Your goal: Look through the lines below and extract any with the word "denote".

*** Available data ***

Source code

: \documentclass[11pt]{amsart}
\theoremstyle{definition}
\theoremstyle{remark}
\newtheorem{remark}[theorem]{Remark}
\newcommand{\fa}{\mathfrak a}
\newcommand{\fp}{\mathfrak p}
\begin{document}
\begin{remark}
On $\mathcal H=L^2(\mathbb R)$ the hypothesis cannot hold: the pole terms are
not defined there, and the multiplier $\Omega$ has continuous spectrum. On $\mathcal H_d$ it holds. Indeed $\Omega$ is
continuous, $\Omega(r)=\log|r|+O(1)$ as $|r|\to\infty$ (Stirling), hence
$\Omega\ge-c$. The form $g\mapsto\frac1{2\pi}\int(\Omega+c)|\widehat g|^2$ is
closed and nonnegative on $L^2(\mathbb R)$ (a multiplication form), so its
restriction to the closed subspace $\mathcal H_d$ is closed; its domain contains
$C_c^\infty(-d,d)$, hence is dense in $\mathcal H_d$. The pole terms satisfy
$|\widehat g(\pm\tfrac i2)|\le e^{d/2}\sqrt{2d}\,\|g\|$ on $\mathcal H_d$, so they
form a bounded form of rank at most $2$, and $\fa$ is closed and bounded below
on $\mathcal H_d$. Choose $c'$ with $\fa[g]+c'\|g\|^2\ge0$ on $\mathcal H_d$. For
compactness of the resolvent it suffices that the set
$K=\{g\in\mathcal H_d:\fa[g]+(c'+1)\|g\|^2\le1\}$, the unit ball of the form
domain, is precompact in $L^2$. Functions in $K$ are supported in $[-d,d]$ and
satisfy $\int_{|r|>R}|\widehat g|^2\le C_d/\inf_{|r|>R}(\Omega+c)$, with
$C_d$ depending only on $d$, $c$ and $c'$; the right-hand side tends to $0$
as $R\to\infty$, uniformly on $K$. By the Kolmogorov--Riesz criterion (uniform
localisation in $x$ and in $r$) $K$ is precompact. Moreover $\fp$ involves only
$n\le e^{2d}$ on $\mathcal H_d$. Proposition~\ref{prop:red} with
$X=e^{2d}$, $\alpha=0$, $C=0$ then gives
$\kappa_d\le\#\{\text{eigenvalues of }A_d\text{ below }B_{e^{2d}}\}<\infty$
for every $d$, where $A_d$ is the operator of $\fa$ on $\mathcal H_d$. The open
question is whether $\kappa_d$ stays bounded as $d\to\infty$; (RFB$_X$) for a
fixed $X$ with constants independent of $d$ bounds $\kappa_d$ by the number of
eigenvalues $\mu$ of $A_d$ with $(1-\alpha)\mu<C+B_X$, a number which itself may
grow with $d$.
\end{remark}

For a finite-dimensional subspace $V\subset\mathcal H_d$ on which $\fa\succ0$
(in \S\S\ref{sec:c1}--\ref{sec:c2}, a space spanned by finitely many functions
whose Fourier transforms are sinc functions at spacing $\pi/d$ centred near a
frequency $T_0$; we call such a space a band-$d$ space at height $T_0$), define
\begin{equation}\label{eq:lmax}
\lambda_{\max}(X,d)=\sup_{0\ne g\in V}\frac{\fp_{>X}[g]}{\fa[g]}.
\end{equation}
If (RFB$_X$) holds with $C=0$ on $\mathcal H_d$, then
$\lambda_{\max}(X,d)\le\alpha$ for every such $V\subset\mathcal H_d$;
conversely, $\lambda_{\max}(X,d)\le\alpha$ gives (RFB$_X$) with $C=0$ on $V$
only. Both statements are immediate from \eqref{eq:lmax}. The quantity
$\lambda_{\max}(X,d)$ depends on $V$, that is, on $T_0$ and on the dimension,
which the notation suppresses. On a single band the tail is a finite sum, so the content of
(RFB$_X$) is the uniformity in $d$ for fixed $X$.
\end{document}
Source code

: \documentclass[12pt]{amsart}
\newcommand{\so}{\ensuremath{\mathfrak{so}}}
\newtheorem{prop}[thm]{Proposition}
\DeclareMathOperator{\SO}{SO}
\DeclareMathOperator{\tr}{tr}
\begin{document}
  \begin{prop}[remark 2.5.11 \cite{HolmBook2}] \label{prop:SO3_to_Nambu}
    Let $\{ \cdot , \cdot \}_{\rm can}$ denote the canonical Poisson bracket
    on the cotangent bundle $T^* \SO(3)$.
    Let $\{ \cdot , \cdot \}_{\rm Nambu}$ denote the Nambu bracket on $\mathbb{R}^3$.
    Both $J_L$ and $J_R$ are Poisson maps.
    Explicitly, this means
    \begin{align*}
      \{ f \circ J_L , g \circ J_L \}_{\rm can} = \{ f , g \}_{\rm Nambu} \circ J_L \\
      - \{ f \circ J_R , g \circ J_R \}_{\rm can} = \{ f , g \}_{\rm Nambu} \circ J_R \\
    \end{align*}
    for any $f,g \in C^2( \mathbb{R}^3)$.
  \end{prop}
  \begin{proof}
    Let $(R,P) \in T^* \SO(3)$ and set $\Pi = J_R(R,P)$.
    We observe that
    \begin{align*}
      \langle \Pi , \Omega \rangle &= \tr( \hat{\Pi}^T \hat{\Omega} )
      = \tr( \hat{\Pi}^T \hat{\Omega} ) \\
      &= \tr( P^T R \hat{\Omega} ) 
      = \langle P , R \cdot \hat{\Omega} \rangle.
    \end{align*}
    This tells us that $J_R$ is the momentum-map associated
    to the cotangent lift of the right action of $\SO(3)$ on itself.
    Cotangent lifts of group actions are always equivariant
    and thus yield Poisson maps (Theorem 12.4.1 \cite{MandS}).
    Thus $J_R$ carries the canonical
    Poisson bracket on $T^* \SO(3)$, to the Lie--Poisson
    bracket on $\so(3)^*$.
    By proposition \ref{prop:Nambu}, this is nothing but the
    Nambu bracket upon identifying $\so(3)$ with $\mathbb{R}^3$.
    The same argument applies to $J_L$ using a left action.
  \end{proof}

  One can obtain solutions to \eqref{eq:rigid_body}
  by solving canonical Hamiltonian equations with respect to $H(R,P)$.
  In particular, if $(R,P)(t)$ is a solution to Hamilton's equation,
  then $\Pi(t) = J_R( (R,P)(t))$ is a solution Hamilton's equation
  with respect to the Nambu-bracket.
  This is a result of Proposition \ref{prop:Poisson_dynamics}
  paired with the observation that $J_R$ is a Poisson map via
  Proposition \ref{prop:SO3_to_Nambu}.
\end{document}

*** End of Available data ***

Solution for this problem:
    Let $\{ \cdot , \cdot \}_{\rm can}$ denote the canonical Poisson bracket
    Let $\{ \cdot , \cdot \}_{\rm Nambu}$ denote the Nambu bracket on $\mathbb{R}^3$.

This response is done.